Uncle Sam

Just in time for Independence Day, Gettysburg Flag Works sent us a note highlighting their recent blog entry with a brief history of ol’ Sam Wilson, who put the “Sam” in “Uncle Sam.”  The full entry is here.

Gettysburg Flag Works is located in East Greenbush, not too far from the encampment where, during the War of 1812, it is believed that the provisions stamped for the “U.S.” crossed up with the nickname “Uncle Sam,” and the appellation for our national symbol was born.

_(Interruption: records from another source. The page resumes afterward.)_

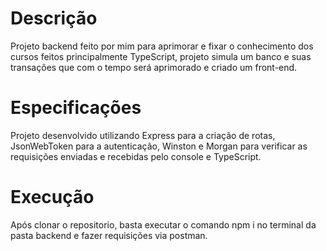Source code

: <h1>Descrição</h1>
<p>Projeto backend feito por mim para aprimorar e fixar o conhecimento dos cursos feitos principalmente TypeScript, projeto simula um banco e suas transações que com o tempo será aprimorado e criado um front-end.</p>
<h1>Especificações</h1>
<p>Projeto desenvolvido utilizando Express para a criação de rotas, JsonWebToken para a autenticação, Winston e Morgan para verificar as requisições enviadas e recebidas pelo console e TypeScript.</p>
<h1>Execução</h1>
<p>Após clonar o repositorio, basta executar o comando npm i no terminal da pasta backend e fazer requisições via postman.</p>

Although one of the cantonment buildings still stands as a private residence, East Greenbush doesn’t say much about its role in history; Troy, on the other hand, is all about Uncle Sam Wilson, and the graphic at left includes a number of Uncle Sam-related sites in the Collar City.

2 thoughts on “Uncle Sam

  1. It’s funny that Gettysburg Flag Works has “Uncle Sam’s False Grave” on the map. That’s Roadside America’s name for what Troy once called the “Uncle Sam Historic Site” – composed of a rusty, vague historical marker placed at the corner of River and Ferry in 1962 and the sandblasted cornerstone of an 1872 bridge that was found during its demolition. It’s a “park” created by the NYS Department of Transportation around 1972 despite opposition from residents of the adjacent Taylor Apartments. It was supposed to have limestone walkways and “plantings of ancient ginkgo and modern honey locust trees.” Whether it ever did, I don’t know. Roadside America describes the area as “a litter-blown plot of pavement hemmed in by the approaches to the bridge, next to a housing project, and only accessible through a pedestrian tunnel from a small parking lot.”
    “Uncle Sam Vacant Lot” and “Uncle Sam Chamber Pot” on the map are also from Roadside America. I might have added the Uncle Sam Bike Trail, and some Uncle Sam-related interpretive signs on Congress and in Prospect Park.

  2. Good point. I hadn’t even given much thought to the Uncle Sam Bike Trail, though in fairness it isn’t much of a trail.